If by the examples of Israel and Judah, we may judge whether the inconveniences and miseries brought upon nations by their kings be tolerable or intolerable, it will be enough to consider the madness of Saul’s cruelty towards his subjects, and the slaughter brought upon them by the hand of the Philistines on Mount Gilboa, where he fell with the flower of all Israel; the civil wars that happened in the time of David, and the plague brought upon the people by his wickedness; the heavy burdens laid upon them by Solomon, and the idolatry favour’d by him; the wretched folly of Rehoboam, and the defection of the ten tribes caused by it; the idolatry established by Jeroboam and the kings of Israel, and that of many of those of Judah also; the frequent wars and unheard of slaughters ensuing thereupon between the tribes; the daily devastations of the country by all sorts of strangers; the murders of the prophets; the abolition of God’s worship; the desolation of towns and provinces; the captivity of the ten tribes carried away into unknown countries; and in the end the abolition of both kingdoms, with the captivity of the tribe of Judah, and the utter destruction of the city.
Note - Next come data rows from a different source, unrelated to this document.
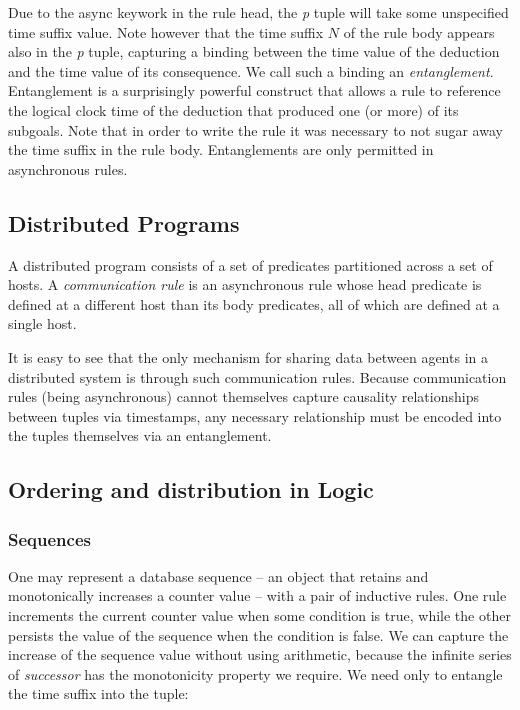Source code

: Due to the async keywork in the rule head, the \emph{p} tuple will take some unspecified time suffix value.
Note however that the time suffix $N$ of the rule body appears also in the \emph{p} tuple, capturing a 
binding between the time value of the deduction and the time value of its consequence.  We call such a binding
an \emph{entanglement}.   Entanglement is a surprisingly powerful construct that allows a rule to 
reference the logical clock time of the deduction that produced one (or more) of its subgoals.  Note that in order
to write the rule it was necessary to not sugar away the time suffix in the rule body.  Entanglements are only 
permitted in asynchronous rules.

\subsection{Distributed Programs}

A distributed \lang program consists of a set of predicates partitioned across a set of hosts.
A \emph{communication rule} is an asynchronous rule whose head predicate is defined at a different host than its body predicates,
all of which are defined at a single host.  

It is easy to see that the only mechanism for sharing data between agents in a distributed system is through such communication 
rules.  Because communication rules (being asynchronous) cannot themselves capture causality relationships between tuples
via timestamps, any necessary relationship must be encoded into the tuples themselves via an entanglement.


\subsection{Ordering and distribution in Logic}

\subsubsection{Sequences}

One may represent a database sequence -- an object that retains and monotonically increases a counter value -- 
with a pair of inductive rules.  One rule increments the current counter value when some condition is 
true, while the other persists the value of the sequence when the condition is false.  We can capture the increase
of the sequence value without using arithmetic, because the infinite series of \emph{successor} has the monotonicity
property we require.  We need only to entangle the time suffix into the tuple:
It cannot be said that these things were suffer’d under kings, and not from or by them; for the desolation of the cities, people and country is in many places of Scripture imputed to the kings that taught Israel to sin, as appears by what was denounced against Jeroboam, Jehu, Ahab, Manasseh, Zedekiah, and others. Nay the captivity of Babylon with the evils ensuing, were first announced to Hezekiah for his vanity; and Josiah by the like, brought a great slaughter upon himself and people.5 But if mischiefs fell upon the people by the frailty of these, who after David were the best, nothing surely less than the utmost of all miseries could be expected from such as were set to do evil, and to make the nation like to themselves, in which they met with too great success.
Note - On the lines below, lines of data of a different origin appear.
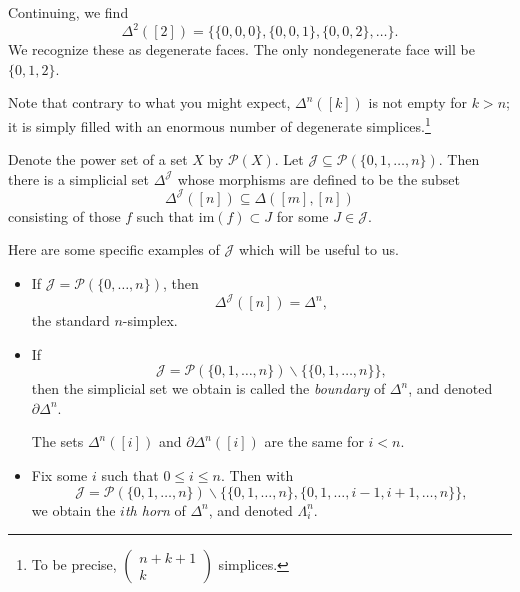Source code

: \documentclass[main.tex]{subfiles}
\begin{document}
Continuing, we find
\begin{equation*}
  \Delta^{2}([2]) = \{\{0,0,0\}, \{0,0,1\}, \{0,0,2\}, \ldots\}.
\end{equation*}
We recognize these as degenerate faces. The only nondegenerate face will be $\{0,1,2\}$.

Note that contrary to what you might expect, $\Delta^{n}([k])$ is not empty for $k > n$; it is simply filled with an enormous number of degenerate simplices.\footnote{To be precise, $\begin{pmatrix} n+k+1 \\ k \end{pmatrix}$ simplices.}

\begin{example}
  Denote the power set of a set $X$ by $\mathcal{P}(X)$. Let $\mathcal{J} \subseteq \mathcal{P}(\{0, 1, \ldots, n\})$. Then there is a simplicial set $\Delta^{\mathcal{J}}$ whose morphisms are defined to be the subset
  \begin{equation*}
    \Delta^{\mathcal{J}}([n]) \subseteq \Delta([m], [n])
  \end{equation*}
  consisting of those $f$ such that $\mathrm{im}(f) \subset J$ for some $J \in \mathcal{J}$.

  Here are some specific examples of $\mathcal{J}$ which will be useful to us. \begin{itemize}
    \item If $\mathcal{J} = \mathcal{P}(\{0, \ldots, n\})$, then
      \begin{equation*}
        \Delta^{\mathcal{J}}([n]) = \Delta^{n},
      \end{equation*}
      the standard $n$-simplex.

    \item If
      \begin{equation*}
        \mathcal{J} = \mathcal{P}(\{0, 1, \ldots, n\}) \smallsetminus \{\{0, 1, \ldots, n\}\},
      \end{equation*}
      then the simplicial set we obtain is called the \emph{boundary} of $\Delta^{n}$, and denoted $\partial \Delta^{n}$.

      The sets $\Delta^{n}([i])$ and $\partial \Delta^{n}([i])$ are the same for $i < n$.

    \item Fix some $i$ such that $0 \leq i \leq n$. Then with
      \begin{equation*}
        \mathcal{J} = \mathcal{P}(\{0, 1, \ldots, n\}) \smallsetminus \{\{0, 1, \ldots, n\}, \{0, 1, \ldots, i - 1, i + 1, \ldots, n\}\},
      \end{equation*}
      we obtain the \emph{$i$th horn} of $\Delta^{n}$, and denoted $\Lambda^{n}_{i}$.


\end{itemize}
\end{example}
\end{document}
If it be pretended that God’s people living under an extraordinary dispensation can be no example to us, I desire other histories may be examined; for I confess I know no nation so great, happy and prosperous, nor any power so well established, that two or three ill kings immediately succeeding each other, have not been able to destroy and bring to such a condition, that it appeared the nations must perish, unless the senates, diets, and other assemblies of state had put a stop to the mischief, by restraining or deposing them; and tho this might be proved by innumerable testimonies, I shall content myself with that of the Roman empire, which perished by the vices, corruption, and baseness of their princes: the noble kingdom of the Goths in Spain overthrown by the tyranny of Witiza and Rodrigo: the present state of Spain now languishing and threatening ruin from the same causes: France brought to the last degree of misery and weakness by the degenerate races of Pharamond and Charles, preserved and restored by the virtues of Pepin and Capet; to which may be added those of our own country, which are so well known that I need not mention them.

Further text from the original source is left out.